Vermieter, die Eigenbedarf vortäuschen, riskieren die Zahlung von Schadensersatz und machen sich unter Umständen sogar strafbar. © Foto: Dagmar Breu_shutterstock.com

Schleswig-Holsteinische Rechtsanwaltskammer. Vermieter oder Eigentümer haben meist nur begrenzte Möglichkeiten, ihren Mietern zu kündigen. Benötigen Immobilienbesitzer vermieteten Wohnraum für sich selbst oder für nahe Angehörige, können sie jedoch Eigenbedarf anmelden. Täuschen Vermieter den Eigenbedarf nur vor, riskieren sie die Zahlung von Schadensersatz und machen sich unter Umständen sogar strafbar.

Eigenbedarf: Rechtfertigung ist entscheidend

Wer den vermieteten Wohnraum für sich selbst oder für nahe Angehörige, wie zum Beispiel für erwachsene Kinder, Enkel oder betagte Eltern, benötigt, darf dem Mieter kündigen. Notfalls kann der Eigentümer diesen Anspruch mit einem Räumungsprozess durchsetzen. Ob es auch gerechtfertigt ist, Eigenbedarf für entfernte Familienmitglieder anzumelden, wird von Gerichten unterschiedlich bewertet. Doch damit der Eigenbedarf greift, muss der Vermieter plausibel begründen, warum er die Wohnung für sich selbst nutzen möchte. Der Mieter soll nachvollziehen können, warum er seine Wohnung verliert.

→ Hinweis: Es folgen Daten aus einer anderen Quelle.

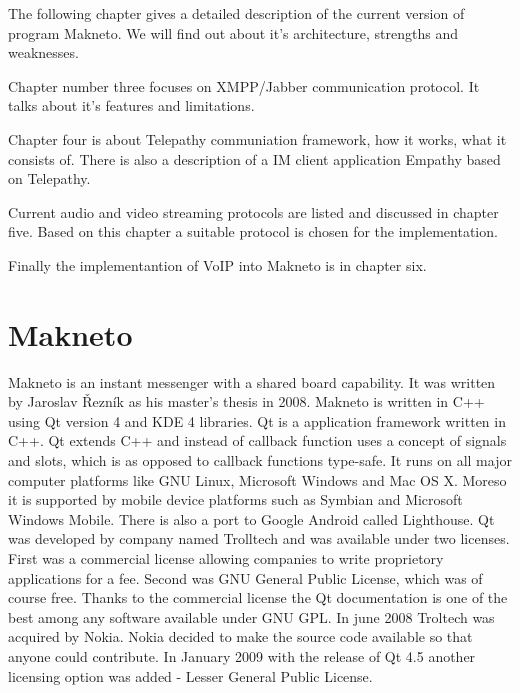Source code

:The following chapter gives a detailed description of the current version of program Makneto. We will find out about it's architecture, strengths and weaknesses. 

Chapter number three focuses on XMPP/Jabber communication protocol. It talks about it's features and limitations. 

Chapter four is about Telepathy communiation framework, how it works, what it consists of. There is also a description of a IM client application Empathy based on Telepathy. 

Current audio and video streaming protocols are listed and discussed in chapter five. Based on this chapter a suitable protocol is chosen for the implementation.

Finally the implementantion of VoIP into Makneto is in chapter six.  


\chapter{Makneto}
Makneto is an instant messenger with a shared board capability. It was written by Jaroslav Řezník as his master's thesis in 2008. Makneto is written in C++ using Qt version 4 and KDE 4 libraries. Qt is a application framework written in C++. Qt extends C++ and instead of callback function uses a concept of signals and slots, which is as opposed to callback functions type-safe. It runs on all major computer platforms like GNU Linux, Microsoft Windows and Mac OS X. Moreso it is supported by mobile device platforms such as Symbian and Microsoft Windows Mobile. There is also a port to Google Android called Lighthouse. Qt was developed by company named Trolltech and was available under two licenses. First was a commercial license allowing companies to write proprietory applications for a fee. Second was GNU General Public License, which was of course free. Thanks to the commercial license the Qt documentation is one of the best among any software available under GNU GPL. In june 2008 Troltech was acquired by Nokia. Nokia decided to make the source code available so that anyone could contribute. In January 2009 with the release of Qt 4.5 another licensing option was added - Lesser General Public License.\cite{wikiQt}\cite{Qt}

Bei nachweislicher Täuschung darf der Mieter zurück

Ist das Selbstnutzungsinteresse nur vorgetäuscht, beispielsweise, um einem ungeliebten Mieter zu kündigen, droht dem Vermieter die Zahlung von Schadensersatz. Wenn sich nachweisen lässt, dass der Mieter getäuscht wurde – meist geschieht dies erst nach seinem Auszug – hat der Betroffene das Recht, in die ehemalige Wohnung zurückzukehren. Dieser Anspruch kann bestehen, weil das Mietverhältnis ohne rechtmäßige Kündigung nicht wirksam beendet worden ist. Alternativ hat der Mieter Anspruch auf die sogenannte Naturalrestitution, das heißt auf Wiederherstellung des ursprünglichen Zustandes.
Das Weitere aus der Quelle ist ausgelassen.